Es hat Kommissionen gegeben, eigene Staatssekretäre für eine Reform des Staates, in Wirk­lichkeit hat sich aber nichts Wesentliches geändert, weil sich diese Machtblöcke innerhalb der ÖVP, innerhalb der SPÖ immer sehr stark durchgesetzt haben.

In der Vergangenheit hat sich ein erfreulicher Umdenkprozess ergeben, nämlich: Frau Minister Gehrer hat ursprünglich gesagt, es gäbe keine Änderung bei den Landesschulräten. Schon im Jahr 1993 hat unser damaliger Landesparteiobmann und jetziger Landeshauptmann Haider ge­sagt, die Bezirks- und Landesschulräte sollten die Länder übernehmen. Darauf folgte wütender Protest. Frau Dr. Riess-Passer hat im Jahr 2000 gesagt, die Landesschulräte sollten ersatzlos gestrichen werden. Dazu ist dann auch noch die Kritik des Rechnungshofes gekommen. Im Juni 2000 hat sich Frau Minister Gehrer noch gegen die Abschaffung der Landesschulräte aus­gesprochen. – Jetzt, am 17. Jänner 2003, hat die Frau Minister die Abschaffung der Landes­schulräte gefordert und eben gemeint, dass man diese Institution besser, effektvoller regeln kann.

Das ist etwas, das schon Beachtung verdient, und dieses Umdenken ist auch notwendig, meine sehr geehrten Damen und Herren!

Es gibt ein dringendes Bedürfnis, diese Staatsreform durchzuführen, aber dazu gehört Mut, da­zu gehört auch die Bereitschaft, Machtverzicht zu leisten. Ich appelliere insbesondere an die Länder sowie an die Arbeiterkammer und den Gewerkschaftsbund: Das ist unbedingt notwen­dig, damit Österreich ein moderner Staat ist, wie ihn andere europäische Länder schon lange verwirklicht haben. (Beifall bei den Freiheitlichen.)

9.59


Präsident Dr. Andreas Khol: Zu Wort gelangt nunmehr Frau Abgeordnete Mag. Stoisits. Ich schalte ihr die Uhr wunschgemäß auf 7 Minuten. – Bitte.

10.00


Abgeordnete Mag. Terezija Stoisits (Grüne): Dobar dan, poštovane dame i gospodo! Dobro jutro, gospod predsednik! (Abg. Mag. Schweitzer: Übersetzen, bitte!) Sehr geehrter Herr Präsi­dent! Sehr geehrte Frau Vizekanzlerin! Kolleginnen und Kollegen! Kollege Kogler, der Vorred­ner aus meiner Partei, der die Position der grünen Fraktion zu dieser Besoldungs-Novelle klar­gelegt hat, hat deutlich gemacht, dass die Grünen ihre Zustimmung zur Gehaltserhöhung für die öffentlich Bediensteten in Österreich geben werden, und hat auch Kritik dahin gehend geäußert, dass es an grundsätzlichen Überlegungen mangelt.
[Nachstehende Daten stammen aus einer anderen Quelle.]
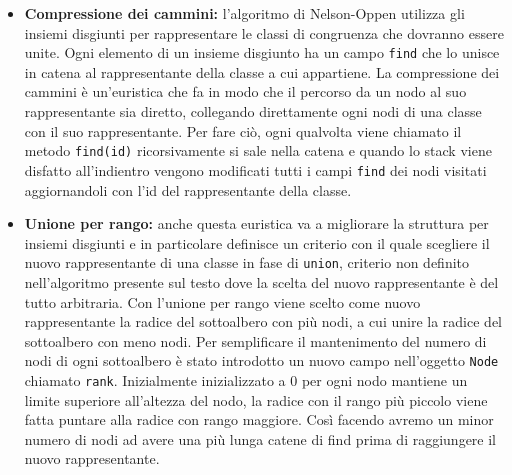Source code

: \documentclass[a4paper,11pt]{article}
\begin{document}
\begin{itemize}
	\item {\bf Compressione dei cammini:} l'algoritmo di Nelson-Oppen utilizza gli insiemi disgiunti per rappresentare le classi di congruenza che dovranno essere unite. Ogni elemento di un insieme disgiunto ha un campo {\tt find} che lo unisce in catena al rappresentante della classe a cui appartiene.
La compressione dei cammini è un'euristica che fa in modo che il percorso da un nodo al suo rappresentante sia diretto, collegando direttamente ogni nodi di una classe con il suo rappresentante.
Per fare ciò, ogni qualvolta viene chiamato il metodo {\tt find(id)} ricorsivamente si sale nella catena e quando lo stack viene disfatto all'indientro vengono modificati tutti i campi {\tt find} dei nodi visitati aggiornandoli con l'id del rappresentante della classe.
	\item {\bf Unione per rango:} anche questa euristica va a migliorare la struttura per insiemi disgiunti e in particolare definisce un criterio con il quale scegliere il nuovo rappresentante di una classe in fase di {\tt union}, criterio non definito nell'algoritmo presente sul testo dove la scelta del nuovo rappresentante è del tutto arbitraria.
Con l'unione per rango viene scelto come nuovo rappresentante la radice del sottoalbero con più nodi, a cui unire la radice del sottoalbero con meno nodi. Per semplificare il mantenimento del numero di nodi di ogni sottoalbero è stato introdotto un nuovo campo nell'oggetto {\tt Node} chiamato {\tt rank}.
Inizialmente inizializzato a 0 per ogni nodo mantiene un limite superiore all'altezza del nodo, la radice con il rango più piccolo viene fatta puntare alla radice con rango maggiore.
Così facendo avremo un minor numero di nodi ad avere una più lunga catene di find prima di raggiungere il nuovo rappresentante. 


\end{itemize}
\end{document}
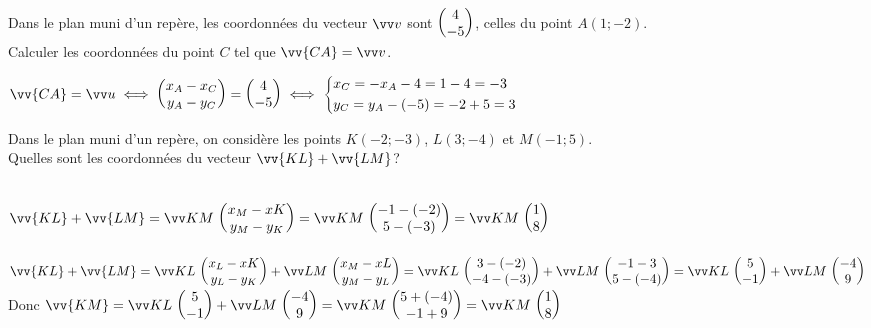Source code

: \documentclass[11pt,a4paper]{article}  %
\begin{document}
\begin{exercice}{}
	Dans le plan muni d'un repère, les coordonnées du vecteur $\vv v$ sont $\CoordSV{4}{-5}$, celles du point $A(1;-2)$.\\ Calculer les coordonnées du point $C$ tel que $\vv{CA}=\vv v$.
	\begin{corrBox}
		$\vv{CA}=\vv u \iff \CoordSV{x_A-x_C}{y_A-y_C}=\CoordSV{4}{-5} \iff \begin{cases*}
			x_C=-x_A-4=1-4=-3\\
			y_C=y_A-(-5)=-2+5=3
		\end{cases*}$
	\end{corrBox}
\end{exercice}

\begin{exercice}{}
	Dans le plan muni d'un repère, on considère les points $K(-2;-3)$, $L(3;-4)$ et $M(-1;5)$. \\ Quelles sont les coordonnées du vecteur $\vv{KL}+\vv{LM}$?\\
	\begin{corrBox}
		\\
		$\vv{KL}+\vv{LM}=\Coord{KM}{x_M-xK}{y_M-y_K}=\Coord{KM}{-1-(-2)}{5-(-3)}=\Coord{KM}{1}{8}$\\
		\\
		$\vv{KL}+\vv{LM}=\Coord{KL}{x_L-xK}{y_L-y_K}+\Coord{LM}{x_M-xL}{y_M-y_L}=\Coord{KL}{3-(-2)}{-4-(-3)}+\Coord{LM}{-1-3}{5-(-4)}=\Coord{KL}{5}{-1}+\Coord{LM}{-4}{9}$\\
		Donc $\vv{KM}=\Coord{KL}{5}{-1}+\Coord{LM}{-4}{9}=\Coord{KM}{5+(-4)}{-1+9}=\Coord{KM}{1}{8}$
	\end{corrBox}
	
\end{exercice}
\end{document}
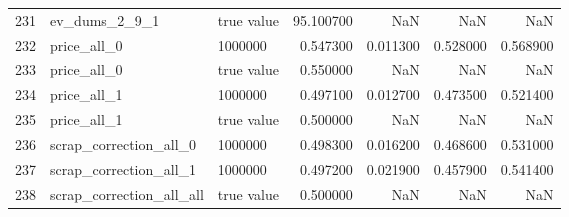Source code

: \begin{tabular}{lllrrrr}
231 & ev_dums_2_9_1 & true value & 95.100700 & NaN & NaN & NaN \\
232 & price_all_0 & 1000000 & 0.547300 & 0.011300 & 0.528000 & 0.568900 \\
233 & price_all_0 & true value & 0.550000 & NaN & NaN & NaN \\
234 & price_all_1 & 1000000 & 0.497100 & 0.012700 & 0.473500 & 0.521400 \\
235 & price_all_1 & true value & 0.500000 & NaN & NaN & NaN \\
236 & scrap_correction_all_0 & 1000000 & 0.498300 & 0.016200 & 0.468600 & 0.531000 \\
237 & scrap_correction_all_1 & 1000000 & 0.497200 & 0.021900 & 0.457900 & 0.541400 \\
238 & scrap_correction_all_all & true value & 0.500000 & NaN & NaN & NaN \\
\bottomrule
\end{tabular}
Ich möchte dem hinzufügen, dass das, was wir in den letzten zweieinhalb Jahren, seit dem An­tritt der blau-schwarzen Regierung, im Zusammenhang damit, wie mit den menschlichen Res­sourcen, mit den Arbeitskapazitäten von Beamtinnen und Beamten in Österreich umgegangen wird, erlebt haben, wohl eine einzigartige Situation ist.

Unter dem Titel „Verwaltungsreform“, „Verwaltungsmanagement“ wurde innerhalb der österrei­chischen Beamtenschaft zum Teil ein Klima erzeugt (Abg. Mag. Molterer: Ausgezeichnet!), das man, so meine ich, am besten mit dem Wort „Gesamtmobbing gegenüber Beamtinnen und Beamten“ umschreiben könnte.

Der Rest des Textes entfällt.